It’s impossible to correctly understand the message our sacred authors are trying to convey without appreciating the necessity of community. These inspired writers couldn’t have imagined a “rugged individualist” reading their writings. All their theologies revolve around our relations with others: God, and all who come into our lives.
As a prophet, for instance, Ezekiel’s entire life is rooted in those others. Yahweh states, “You, son of man, I have appointed watchman for the house of Israel; when you hear me say anything, you shall warn them for me.” The consequences of such an appointment could be dire. “If you do not speak out to dissuade the wicked from his way, the wicked shall die for his guilt, but I will hold you responsible for his death.” How the prophet relates to people determines how Yahweh relates to him or her.
At least ten years before the first evangelist puts stylus to papyrus, Paul previews the gospel Jesus’ best-known command in his letter to the church in Rome: “Whatever . . . commandments there may be are summed up in this saying, namely ‘You shall love your neighbor as yourself.’” It’s important to remember that this command is originally found in the book of Leviticus; it’s not unique to Paul, Jesus or Christianity. Yet it makes sense that the historical Jesus, as a reformer of Judaism, would have often quoted these specific Torah words. Prophetic reformers always take us back to the beginnings of our faith, back to ideas and concepts which once were at the heart of our faith, but through the centuries were eventually relegated to the periphery of our lives. Paul is committed to grounding his early Christian communities in the essentials of their faith. The message of both the historical Jesus and the risen Jesus whom he imitates is rooted in the giving of ourselves to others.
That’s why the gospel Jesus constantly zeroes in on our relations with one another, how those relationships are to be structured and what they can produce. In today’s pericope Matthew’s Jesus demands we confront evil in the community, not let it slide by. If there are problems between two people, they’re first to “hash it out” between themselves. When that doesn’t work, the situation’s to be mediated by several others in the community. And if that fails, then the whole church is to be brought into the picture. (Of course, the whole (house) church back then would probably have consisted at most of only a couple dozen members.) Finally, as a last resort, they’re to “treat the person as you would a Gentile or a tax collector,” which, when we remember how the historical Jesus treated Gentiles and tax collectors, isn’t the worst thing that could happen to someone.
But perhaps the most important part of today’s passage are the lines which show how deeply the risen Jesus values the communities carrying on his ministry.

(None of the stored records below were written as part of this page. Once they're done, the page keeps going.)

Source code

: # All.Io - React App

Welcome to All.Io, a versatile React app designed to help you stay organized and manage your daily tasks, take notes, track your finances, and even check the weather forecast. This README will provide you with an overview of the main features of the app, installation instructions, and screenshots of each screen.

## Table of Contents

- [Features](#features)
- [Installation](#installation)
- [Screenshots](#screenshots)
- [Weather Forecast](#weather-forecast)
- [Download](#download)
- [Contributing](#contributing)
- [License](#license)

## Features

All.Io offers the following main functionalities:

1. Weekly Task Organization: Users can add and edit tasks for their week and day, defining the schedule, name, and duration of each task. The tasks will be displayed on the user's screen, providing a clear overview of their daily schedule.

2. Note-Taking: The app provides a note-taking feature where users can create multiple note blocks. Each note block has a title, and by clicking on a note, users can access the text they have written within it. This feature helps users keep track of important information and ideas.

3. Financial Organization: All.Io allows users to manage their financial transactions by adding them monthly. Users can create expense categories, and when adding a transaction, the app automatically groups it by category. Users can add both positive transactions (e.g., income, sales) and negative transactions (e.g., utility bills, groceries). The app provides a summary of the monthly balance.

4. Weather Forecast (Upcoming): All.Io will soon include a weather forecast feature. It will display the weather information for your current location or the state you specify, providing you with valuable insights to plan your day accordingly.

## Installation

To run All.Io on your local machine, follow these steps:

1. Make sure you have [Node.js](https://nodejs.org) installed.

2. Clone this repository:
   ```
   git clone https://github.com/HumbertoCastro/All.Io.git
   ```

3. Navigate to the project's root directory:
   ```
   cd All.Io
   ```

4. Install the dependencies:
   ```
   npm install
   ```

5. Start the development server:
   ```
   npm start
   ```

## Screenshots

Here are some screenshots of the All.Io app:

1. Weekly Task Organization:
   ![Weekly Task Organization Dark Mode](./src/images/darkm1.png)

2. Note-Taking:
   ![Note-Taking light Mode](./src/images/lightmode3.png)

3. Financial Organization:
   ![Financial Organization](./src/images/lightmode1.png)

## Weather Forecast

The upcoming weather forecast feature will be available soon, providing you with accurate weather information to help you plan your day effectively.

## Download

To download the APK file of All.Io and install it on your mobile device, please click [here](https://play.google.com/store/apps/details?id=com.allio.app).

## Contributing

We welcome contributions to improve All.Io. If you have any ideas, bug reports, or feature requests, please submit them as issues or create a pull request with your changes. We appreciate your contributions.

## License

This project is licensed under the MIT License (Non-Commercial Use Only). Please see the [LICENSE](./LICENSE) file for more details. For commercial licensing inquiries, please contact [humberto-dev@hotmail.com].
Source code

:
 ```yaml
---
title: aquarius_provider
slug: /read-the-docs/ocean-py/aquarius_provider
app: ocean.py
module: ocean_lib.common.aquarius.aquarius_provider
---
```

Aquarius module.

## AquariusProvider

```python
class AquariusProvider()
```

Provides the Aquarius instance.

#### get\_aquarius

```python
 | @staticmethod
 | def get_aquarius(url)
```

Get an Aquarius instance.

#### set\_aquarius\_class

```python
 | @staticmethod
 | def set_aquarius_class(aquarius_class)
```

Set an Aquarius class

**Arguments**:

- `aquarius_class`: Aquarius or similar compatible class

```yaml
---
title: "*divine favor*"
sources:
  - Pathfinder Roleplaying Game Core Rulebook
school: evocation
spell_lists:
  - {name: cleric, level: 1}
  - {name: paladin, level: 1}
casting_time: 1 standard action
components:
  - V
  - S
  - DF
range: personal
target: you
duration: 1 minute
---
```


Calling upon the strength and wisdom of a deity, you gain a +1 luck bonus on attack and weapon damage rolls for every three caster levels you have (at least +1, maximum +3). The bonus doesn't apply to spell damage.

They, like Peter, two chapters before, are empowered to “bind and loose:” to discern what rules and regulations are to be kept and which are to be discarded, something very significant for Matthew’s Jewish/Christian community, a church committed to keeping the 613 Mosaic Laws.
Not only will God hear the prayers of such communities and care for their needs, but the risen Jesus himself/herself is present in those churches: “For where two or three are gathered together in my name, there am I in the midst of them.”
Could our emphasis on Jesus’ presence in the Eucharistic bread and wine cause us to ignore Jesus’ presence in the whole community? Our ancestors in the faith presumed that if we don’t recognize him/her in one another, neither will we notice anything different about the bread and wine.